Professor Lord Norton has very generously drawn attention to my exchanges with the Chairman of Committees this week. We haven’t previously had Secretary of State questions at all in the Lords because our sessions tend to be cross-departmental. Unlike the Commons, they each evoke a mini-debate with every party – and the Crossbenchers – making a contribution. However, now that Gordon Brown has exhausted the tired supply of Labour MPs in the Commons, he has started to promote Peers to the Cabinet.
Indeed, Mandelson is not just Secretary of State for the new super Department of Business, Innovation and Skills but also First Secretary of State. The title denotes precedence and has in recent times attached to the Deputy Prime Minister of the day. Heseltine and Prescott both rejoiced in the double title.

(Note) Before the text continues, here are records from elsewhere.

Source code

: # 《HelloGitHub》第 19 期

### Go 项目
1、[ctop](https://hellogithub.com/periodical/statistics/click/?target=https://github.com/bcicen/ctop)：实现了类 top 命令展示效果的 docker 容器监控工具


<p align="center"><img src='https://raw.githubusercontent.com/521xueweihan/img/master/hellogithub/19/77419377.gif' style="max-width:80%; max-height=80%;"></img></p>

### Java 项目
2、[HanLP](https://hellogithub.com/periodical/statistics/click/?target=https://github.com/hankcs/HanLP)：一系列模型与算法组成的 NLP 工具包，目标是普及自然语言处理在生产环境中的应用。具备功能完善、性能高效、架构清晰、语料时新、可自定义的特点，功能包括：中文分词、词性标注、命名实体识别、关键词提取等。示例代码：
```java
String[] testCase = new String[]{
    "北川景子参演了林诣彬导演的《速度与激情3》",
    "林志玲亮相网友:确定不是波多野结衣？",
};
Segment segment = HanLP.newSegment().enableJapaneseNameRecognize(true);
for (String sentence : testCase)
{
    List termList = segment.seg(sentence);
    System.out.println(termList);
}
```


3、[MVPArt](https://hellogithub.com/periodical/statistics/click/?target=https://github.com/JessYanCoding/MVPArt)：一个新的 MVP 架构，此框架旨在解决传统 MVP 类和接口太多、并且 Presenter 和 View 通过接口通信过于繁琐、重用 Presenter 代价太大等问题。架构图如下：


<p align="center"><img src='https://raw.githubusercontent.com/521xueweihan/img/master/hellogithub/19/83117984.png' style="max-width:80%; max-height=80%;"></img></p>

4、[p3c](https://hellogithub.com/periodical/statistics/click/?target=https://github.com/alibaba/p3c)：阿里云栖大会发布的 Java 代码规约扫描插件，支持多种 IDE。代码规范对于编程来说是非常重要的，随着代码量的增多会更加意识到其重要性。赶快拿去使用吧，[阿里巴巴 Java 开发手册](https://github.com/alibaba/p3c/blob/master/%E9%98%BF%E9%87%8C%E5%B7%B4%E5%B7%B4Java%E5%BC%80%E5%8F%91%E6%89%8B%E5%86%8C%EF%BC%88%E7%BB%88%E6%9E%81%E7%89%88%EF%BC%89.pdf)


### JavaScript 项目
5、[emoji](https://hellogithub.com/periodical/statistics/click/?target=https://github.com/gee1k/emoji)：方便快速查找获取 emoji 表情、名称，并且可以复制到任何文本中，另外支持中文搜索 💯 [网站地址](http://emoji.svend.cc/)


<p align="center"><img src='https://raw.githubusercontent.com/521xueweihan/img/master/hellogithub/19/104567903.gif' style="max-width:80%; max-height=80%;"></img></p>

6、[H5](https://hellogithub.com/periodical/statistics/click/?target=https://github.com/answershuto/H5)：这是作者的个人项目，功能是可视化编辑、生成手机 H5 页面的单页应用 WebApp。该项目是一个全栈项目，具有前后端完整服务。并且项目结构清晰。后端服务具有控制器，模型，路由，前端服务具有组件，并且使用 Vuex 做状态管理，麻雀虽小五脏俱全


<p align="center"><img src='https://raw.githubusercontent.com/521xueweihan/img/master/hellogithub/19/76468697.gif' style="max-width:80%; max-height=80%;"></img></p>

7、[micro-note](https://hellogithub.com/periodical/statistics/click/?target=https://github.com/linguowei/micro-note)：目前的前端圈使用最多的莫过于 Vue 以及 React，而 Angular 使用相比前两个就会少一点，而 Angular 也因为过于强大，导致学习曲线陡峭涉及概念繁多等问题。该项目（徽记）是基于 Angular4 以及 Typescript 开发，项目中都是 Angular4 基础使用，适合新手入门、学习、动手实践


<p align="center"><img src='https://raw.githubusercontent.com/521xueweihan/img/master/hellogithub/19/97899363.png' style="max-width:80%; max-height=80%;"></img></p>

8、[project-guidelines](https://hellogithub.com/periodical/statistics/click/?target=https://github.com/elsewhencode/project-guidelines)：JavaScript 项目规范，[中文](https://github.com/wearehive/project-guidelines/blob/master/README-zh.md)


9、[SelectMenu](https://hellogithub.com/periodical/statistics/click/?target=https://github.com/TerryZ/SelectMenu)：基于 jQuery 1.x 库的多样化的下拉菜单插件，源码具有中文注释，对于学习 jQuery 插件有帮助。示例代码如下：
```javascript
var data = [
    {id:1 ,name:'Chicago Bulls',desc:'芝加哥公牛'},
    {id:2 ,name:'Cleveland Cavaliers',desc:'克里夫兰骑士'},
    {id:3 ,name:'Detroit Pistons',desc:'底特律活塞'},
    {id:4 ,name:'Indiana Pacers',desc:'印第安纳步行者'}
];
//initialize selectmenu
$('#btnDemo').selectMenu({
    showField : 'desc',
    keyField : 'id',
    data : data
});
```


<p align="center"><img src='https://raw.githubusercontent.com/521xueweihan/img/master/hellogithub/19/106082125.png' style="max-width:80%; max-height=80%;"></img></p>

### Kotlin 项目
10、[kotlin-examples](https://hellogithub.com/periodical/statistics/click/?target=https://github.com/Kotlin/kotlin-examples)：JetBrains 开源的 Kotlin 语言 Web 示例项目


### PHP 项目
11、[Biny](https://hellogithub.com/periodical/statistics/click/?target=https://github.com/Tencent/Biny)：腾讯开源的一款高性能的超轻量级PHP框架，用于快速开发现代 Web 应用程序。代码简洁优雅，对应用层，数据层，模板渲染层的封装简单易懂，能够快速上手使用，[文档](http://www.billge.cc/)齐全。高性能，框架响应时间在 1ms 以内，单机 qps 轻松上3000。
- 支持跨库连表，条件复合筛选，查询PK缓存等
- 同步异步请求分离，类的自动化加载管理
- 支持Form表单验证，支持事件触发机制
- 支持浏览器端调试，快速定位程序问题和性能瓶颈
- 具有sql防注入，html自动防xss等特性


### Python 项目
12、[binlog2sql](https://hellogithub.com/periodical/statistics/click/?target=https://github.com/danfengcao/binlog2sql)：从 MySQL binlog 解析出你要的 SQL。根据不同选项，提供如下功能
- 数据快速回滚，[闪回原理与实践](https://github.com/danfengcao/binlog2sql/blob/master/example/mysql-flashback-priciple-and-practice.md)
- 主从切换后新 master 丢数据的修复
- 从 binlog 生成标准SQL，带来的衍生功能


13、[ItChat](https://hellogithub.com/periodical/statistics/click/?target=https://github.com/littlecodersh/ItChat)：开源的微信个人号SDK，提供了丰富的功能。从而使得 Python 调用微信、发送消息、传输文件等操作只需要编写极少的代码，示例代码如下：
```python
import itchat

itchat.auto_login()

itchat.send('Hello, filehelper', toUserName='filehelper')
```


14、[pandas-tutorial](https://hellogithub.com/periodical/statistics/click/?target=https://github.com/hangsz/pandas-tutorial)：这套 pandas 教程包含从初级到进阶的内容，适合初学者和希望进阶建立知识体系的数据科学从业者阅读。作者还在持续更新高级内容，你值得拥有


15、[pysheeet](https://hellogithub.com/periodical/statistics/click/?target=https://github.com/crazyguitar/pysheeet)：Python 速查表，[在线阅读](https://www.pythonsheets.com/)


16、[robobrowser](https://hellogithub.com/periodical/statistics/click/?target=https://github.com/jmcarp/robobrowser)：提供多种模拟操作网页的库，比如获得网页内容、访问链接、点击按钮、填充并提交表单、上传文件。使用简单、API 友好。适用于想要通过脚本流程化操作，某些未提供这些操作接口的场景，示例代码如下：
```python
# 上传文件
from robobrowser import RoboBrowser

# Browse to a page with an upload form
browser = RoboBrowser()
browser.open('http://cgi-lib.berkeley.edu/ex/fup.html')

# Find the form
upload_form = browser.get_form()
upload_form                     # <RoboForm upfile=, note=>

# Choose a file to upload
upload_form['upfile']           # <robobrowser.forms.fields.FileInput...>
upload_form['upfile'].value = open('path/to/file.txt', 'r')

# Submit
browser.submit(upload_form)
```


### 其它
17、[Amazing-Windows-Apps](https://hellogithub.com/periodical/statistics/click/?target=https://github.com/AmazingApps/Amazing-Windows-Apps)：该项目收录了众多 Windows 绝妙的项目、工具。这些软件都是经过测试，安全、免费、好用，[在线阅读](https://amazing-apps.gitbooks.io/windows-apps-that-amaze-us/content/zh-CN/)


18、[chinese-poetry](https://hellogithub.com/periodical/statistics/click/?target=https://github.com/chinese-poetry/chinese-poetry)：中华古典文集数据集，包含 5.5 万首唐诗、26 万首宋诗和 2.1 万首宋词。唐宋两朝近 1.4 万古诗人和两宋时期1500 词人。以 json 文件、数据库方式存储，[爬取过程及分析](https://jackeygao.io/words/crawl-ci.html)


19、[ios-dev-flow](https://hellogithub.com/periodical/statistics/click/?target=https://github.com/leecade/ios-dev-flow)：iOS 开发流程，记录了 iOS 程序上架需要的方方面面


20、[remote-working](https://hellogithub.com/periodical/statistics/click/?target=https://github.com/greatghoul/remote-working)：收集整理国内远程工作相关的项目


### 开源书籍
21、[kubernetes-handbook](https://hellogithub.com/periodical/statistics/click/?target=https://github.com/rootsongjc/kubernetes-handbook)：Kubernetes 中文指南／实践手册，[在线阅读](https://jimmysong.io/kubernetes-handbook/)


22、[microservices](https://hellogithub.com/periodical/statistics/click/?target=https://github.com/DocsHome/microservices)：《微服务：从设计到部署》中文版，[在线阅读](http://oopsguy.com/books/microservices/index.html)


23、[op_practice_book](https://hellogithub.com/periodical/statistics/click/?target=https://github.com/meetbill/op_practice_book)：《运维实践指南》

Since Mandelson is de-facto Deputy PM, it seems we will effectively have a sort of second-order PMQs in the Lords as of January. I wonder if Gordon Brown will worry that his deputy is likely to give a better performance!
Meanwhile, because Mr Speaker Bercow is apparently set to summon the two lordly Secretaries of State to answer questions from MPs one way or another, I also asked if we Peers would get reciprocal rights to interrogate Cabinet Ministers who sit in the Commons. That only seems fair. Watch this space.
I thought there was a dispute as to the power of the commons (not the speaker?) to summon a member of the other house?
Very true that we should ‘watch this space’, it looks like Parliament is getting some reforms through absent-mindedness.
I, too, have to wonder if Mandelson will prove to be a better speaker. And what effect questioning Cabinet Ministers in the Lords might have.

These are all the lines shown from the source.